▶ Exercise
From the listing below, reproduce exactly the lines starting with the one with "Update release-please config" and going on through the one with "You can click", both ends kept. No picture is copied.
Records supplied section start
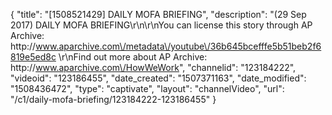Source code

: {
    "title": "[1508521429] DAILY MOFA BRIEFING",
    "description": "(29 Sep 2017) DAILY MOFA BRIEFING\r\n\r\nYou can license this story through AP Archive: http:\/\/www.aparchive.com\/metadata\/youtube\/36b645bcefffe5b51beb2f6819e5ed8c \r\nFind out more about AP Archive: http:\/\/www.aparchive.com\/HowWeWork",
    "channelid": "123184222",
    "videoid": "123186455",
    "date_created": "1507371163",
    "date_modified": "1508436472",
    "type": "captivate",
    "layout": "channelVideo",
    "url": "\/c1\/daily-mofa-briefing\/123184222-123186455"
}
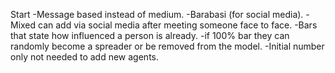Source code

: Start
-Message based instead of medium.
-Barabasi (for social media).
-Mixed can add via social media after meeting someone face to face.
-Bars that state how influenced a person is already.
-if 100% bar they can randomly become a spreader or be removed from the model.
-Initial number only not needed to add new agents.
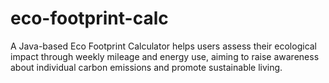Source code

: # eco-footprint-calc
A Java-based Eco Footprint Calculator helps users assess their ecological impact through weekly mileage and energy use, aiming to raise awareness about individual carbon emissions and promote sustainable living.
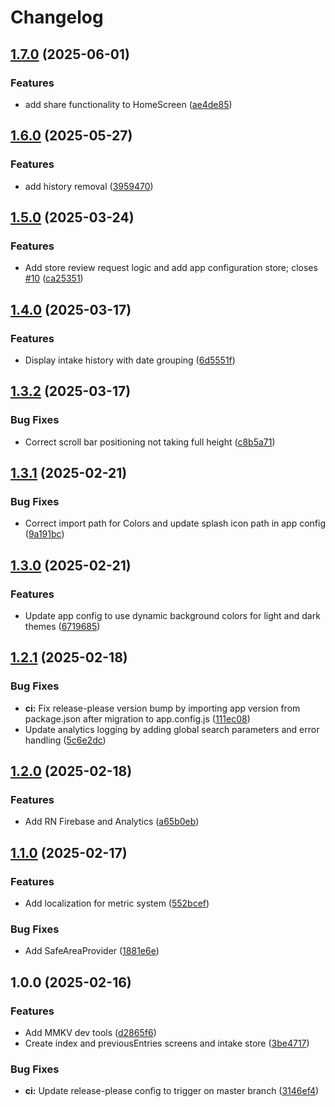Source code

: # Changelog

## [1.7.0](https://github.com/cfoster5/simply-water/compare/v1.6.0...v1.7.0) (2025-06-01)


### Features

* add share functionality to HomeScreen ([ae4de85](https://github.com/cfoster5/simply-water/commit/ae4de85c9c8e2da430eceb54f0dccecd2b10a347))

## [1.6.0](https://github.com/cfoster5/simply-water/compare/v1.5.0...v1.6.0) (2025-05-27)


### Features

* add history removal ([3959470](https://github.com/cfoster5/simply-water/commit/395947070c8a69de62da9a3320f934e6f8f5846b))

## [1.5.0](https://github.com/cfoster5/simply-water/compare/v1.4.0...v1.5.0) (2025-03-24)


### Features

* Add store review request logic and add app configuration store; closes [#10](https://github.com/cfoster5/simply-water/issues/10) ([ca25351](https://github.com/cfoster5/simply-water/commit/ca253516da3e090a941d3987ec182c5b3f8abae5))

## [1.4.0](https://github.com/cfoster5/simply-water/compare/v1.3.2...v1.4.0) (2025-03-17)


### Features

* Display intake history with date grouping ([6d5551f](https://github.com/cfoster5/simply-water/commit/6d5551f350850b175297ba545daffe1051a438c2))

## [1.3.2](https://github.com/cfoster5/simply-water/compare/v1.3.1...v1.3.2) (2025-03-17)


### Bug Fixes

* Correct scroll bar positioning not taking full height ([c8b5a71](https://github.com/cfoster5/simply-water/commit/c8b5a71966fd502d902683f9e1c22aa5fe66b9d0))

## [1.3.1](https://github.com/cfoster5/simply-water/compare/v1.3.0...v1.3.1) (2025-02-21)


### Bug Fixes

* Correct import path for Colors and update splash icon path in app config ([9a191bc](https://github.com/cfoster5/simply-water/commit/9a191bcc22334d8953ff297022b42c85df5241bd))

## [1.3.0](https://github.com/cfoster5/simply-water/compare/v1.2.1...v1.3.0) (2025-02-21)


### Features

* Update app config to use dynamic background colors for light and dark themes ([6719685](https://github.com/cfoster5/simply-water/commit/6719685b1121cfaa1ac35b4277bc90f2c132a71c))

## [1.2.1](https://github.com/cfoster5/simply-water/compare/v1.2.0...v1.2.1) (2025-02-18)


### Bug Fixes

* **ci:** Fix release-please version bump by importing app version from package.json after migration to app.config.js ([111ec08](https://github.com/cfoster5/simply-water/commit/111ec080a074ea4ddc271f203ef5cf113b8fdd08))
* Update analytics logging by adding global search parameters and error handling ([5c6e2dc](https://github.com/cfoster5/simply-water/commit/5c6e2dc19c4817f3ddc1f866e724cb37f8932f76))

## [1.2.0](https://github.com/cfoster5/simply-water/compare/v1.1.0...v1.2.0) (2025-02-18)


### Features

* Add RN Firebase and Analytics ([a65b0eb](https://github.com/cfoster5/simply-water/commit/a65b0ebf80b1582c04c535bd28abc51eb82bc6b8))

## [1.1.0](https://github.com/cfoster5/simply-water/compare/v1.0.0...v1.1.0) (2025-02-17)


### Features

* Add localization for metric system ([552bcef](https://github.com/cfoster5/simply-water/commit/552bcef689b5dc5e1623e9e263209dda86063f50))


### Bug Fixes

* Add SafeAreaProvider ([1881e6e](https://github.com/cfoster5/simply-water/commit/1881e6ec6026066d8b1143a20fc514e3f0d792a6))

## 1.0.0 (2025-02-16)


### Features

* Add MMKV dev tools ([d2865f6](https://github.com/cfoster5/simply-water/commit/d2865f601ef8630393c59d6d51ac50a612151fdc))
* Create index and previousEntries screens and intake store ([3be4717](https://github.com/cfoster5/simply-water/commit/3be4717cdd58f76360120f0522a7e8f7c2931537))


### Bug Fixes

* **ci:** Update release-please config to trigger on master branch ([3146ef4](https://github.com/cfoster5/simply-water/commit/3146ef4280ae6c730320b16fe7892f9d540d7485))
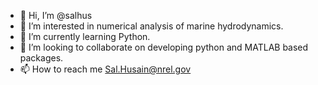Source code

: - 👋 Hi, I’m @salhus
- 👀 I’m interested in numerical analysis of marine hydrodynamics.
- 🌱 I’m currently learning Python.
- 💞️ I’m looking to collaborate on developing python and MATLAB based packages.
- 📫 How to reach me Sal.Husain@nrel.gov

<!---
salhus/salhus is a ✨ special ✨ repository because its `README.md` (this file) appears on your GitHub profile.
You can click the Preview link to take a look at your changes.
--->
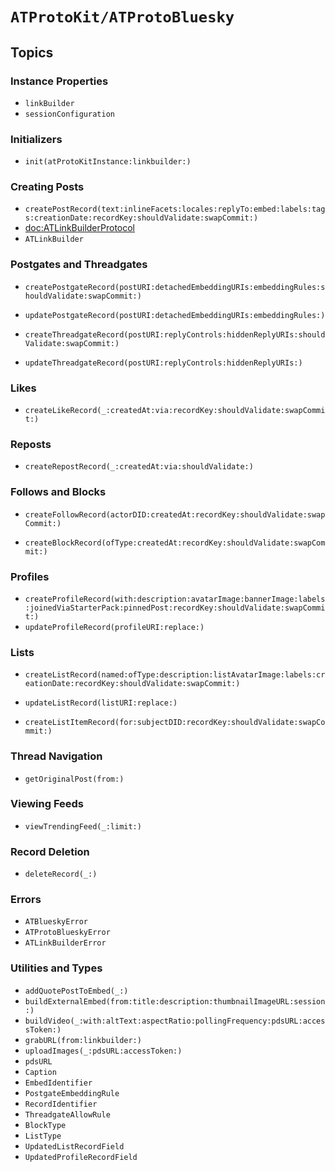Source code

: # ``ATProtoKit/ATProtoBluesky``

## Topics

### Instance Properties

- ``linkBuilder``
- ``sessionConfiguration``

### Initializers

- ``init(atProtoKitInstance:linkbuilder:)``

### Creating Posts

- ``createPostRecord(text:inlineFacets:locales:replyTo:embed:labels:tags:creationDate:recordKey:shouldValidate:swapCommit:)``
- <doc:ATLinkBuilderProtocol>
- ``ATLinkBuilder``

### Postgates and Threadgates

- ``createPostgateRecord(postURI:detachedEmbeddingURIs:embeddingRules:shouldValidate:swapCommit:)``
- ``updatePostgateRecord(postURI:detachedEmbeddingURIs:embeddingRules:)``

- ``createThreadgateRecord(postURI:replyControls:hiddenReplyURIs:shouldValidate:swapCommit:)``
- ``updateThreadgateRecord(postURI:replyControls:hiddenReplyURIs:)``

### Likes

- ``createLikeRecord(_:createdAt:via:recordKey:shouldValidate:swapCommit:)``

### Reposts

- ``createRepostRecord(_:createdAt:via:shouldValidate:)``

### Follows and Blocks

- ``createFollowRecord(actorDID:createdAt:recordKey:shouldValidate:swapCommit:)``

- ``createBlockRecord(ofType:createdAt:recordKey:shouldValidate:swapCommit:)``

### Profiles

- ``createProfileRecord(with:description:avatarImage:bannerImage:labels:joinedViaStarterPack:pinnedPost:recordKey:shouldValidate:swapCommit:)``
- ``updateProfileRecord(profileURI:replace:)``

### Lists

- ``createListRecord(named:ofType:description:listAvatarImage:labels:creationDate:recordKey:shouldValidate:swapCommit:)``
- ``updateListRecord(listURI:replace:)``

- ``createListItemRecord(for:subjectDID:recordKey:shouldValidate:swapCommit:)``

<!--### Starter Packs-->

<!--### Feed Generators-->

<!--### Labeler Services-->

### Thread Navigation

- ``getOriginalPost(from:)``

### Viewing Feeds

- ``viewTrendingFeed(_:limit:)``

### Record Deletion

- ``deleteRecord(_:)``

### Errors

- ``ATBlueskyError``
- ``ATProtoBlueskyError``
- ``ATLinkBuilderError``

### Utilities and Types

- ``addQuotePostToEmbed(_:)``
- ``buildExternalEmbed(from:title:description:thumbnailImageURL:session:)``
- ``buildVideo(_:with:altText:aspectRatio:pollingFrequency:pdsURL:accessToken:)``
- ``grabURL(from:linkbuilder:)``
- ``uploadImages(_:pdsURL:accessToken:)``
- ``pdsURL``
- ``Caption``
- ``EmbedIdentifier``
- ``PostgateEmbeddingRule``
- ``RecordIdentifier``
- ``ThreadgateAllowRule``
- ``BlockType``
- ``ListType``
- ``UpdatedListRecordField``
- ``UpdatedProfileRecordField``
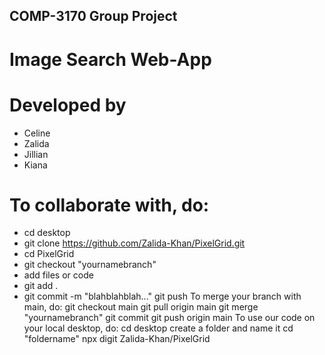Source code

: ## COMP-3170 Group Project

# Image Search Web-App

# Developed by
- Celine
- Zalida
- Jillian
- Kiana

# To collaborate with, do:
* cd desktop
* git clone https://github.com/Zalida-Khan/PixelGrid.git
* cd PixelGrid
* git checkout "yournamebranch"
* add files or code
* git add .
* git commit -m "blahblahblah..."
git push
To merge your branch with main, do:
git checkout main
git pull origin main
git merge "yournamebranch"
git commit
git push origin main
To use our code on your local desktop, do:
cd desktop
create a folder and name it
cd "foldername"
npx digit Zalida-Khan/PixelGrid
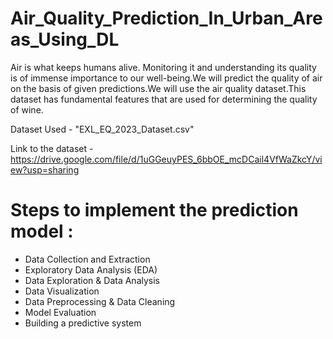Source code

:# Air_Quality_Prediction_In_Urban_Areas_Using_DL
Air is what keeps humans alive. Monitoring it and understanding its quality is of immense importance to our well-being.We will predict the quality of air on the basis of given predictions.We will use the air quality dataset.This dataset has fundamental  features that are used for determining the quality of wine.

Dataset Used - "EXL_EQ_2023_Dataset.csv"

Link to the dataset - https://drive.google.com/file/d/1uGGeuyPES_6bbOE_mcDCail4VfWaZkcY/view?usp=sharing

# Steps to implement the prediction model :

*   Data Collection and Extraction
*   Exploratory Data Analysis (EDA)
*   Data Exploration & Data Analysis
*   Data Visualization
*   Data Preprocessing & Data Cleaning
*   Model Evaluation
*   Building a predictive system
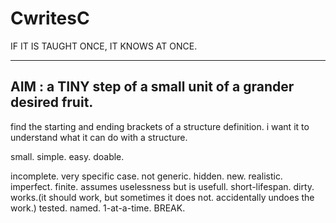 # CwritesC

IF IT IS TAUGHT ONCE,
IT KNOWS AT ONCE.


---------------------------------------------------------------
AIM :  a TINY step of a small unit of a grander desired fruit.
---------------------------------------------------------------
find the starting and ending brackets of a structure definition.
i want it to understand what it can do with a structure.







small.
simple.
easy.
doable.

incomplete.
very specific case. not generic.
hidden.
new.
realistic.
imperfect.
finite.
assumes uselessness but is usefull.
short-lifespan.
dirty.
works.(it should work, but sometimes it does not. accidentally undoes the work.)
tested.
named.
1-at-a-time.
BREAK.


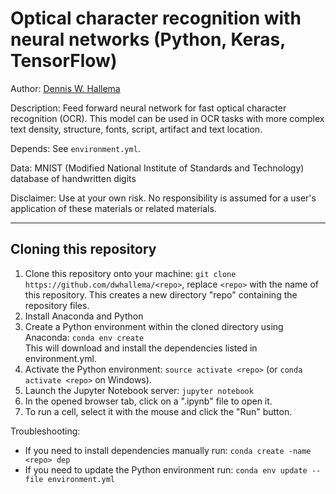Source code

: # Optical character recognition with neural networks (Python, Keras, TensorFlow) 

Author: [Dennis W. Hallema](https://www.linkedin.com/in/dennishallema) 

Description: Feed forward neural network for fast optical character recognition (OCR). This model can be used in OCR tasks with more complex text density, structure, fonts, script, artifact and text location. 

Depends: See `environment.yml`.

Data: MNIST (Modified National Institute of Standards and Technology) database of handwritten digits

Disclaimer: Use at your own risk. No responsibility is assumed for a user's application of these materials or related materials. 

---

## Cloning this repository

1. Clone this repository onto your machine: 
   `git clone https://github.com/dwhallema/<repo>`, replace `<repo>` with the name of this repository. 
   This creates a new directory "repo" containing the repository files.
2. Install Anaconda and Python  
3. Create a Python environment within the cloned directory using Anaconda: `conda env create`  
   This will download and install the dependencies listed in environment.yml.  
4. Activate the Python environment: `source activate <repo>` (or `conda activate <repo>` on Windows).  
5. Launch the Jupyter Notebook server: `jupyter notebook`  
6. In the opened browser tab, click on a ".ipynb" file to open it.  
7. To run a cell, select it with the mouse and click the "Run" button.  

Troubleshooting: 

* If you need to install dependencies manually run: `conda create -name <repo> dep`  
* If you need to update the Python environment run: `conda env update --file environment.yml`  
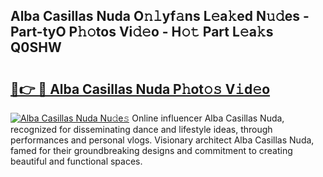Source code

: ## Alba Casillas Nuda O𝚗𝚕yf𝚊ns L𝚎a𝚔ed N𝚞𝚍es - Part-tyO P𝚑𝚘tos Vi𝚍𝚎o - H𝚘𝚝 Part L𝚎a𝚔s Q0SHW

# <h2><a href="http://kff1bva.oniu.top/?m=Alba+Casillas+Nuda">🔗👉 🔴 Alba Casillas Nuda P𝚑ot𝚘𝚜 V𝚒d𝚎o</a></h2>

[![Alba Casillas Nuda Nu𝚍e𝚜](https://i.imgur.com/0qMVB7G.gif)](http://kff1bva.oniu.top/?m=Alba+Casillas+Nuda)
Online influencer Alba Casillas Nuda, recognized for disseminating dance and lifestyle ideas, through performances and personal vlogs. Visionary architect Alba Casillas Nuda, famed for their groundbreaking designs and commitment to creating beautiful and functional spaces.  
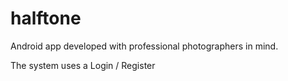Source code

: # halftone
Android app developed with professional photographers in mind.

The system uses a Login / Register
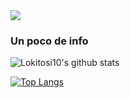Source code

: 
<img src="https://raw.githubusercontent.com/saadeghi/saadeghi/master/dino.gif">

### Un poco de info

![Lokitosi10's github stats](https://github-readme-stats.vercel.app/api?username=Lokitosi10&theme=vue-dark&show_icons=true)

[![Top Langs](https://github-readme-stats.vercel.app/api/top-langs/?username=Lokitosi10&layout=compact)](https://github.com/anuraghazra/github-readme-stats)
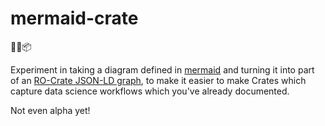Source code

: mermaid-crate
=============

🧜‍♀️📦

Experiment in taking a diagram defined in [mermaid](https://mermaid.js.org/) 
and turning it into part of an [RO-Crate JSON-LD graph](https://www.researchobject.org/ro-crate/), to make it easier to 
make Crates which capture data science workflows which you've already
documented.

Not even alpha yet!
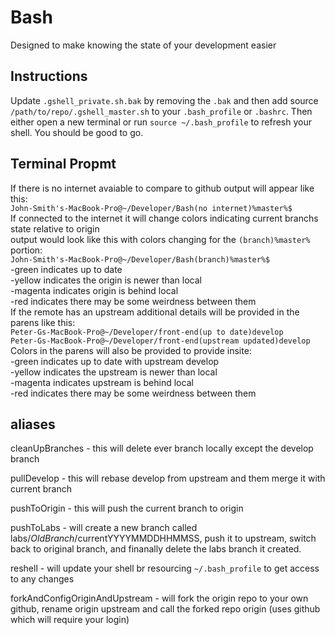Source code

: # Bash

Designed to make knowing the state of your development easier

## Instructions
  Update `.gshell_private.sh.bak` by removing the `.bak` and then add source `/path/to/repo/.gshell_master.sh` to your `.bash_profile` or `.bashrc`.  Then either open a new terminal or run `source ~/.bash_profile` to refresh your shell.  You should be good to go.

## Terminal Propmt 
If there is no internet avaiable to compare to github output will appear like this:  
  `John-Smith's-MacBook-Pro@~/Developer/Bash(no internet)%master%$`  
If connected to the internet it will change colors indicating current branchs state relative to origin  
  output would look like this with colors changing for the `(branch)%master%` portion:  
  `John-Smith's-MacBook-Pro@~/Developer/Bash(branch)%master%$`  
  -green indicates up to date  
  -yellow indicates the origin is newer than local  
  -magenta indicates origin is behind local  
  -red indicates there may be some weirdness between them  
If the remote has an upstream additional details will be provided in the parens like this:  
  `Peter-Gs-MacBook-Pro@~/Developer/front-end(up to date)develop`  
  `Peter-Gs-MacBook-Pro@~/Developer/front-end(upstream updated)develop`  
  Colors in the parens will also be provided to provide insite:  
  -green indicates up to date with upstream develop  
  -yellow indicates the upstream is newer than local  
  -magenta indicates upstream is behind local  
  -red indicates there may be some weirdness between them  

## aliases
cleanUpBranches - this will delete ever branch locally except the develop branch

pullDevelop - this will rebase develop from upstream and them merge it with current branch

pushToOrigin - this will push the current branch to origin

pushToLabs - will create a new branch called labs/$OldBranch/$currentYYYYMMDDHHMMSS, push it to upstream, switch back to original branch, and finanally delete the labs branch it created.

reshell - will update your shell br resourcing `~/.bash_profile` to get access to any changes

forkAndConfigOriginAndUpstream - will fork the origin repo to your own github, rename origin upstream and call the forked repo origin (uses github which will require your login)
Records supplied section end
▶ Response
* **ci:** Update release-please config to trigger on master branch ([3146ef4](https://github.com/cfoster5/simply-water/commit/3146ef4280ae6c730320b16fe7892f9d540d7485))
Source code

: - 👋 Hi, I’m @salhus
- 👀 I’m interested in numerical analysis of marine hydrodynamics.
- 🌱 I’m currently learning Python.
- 💞️ I’m looking to collaborate on developing python and MATLAB based packages.
- 📫 How to reach me Sal.Husain@nrel.gov

<!---
salhus/salhus is a ✨ special ✨ repository because its `README.md` (this file) appears on your GitHub profile.
You can click the Preview link to take a look at your changes.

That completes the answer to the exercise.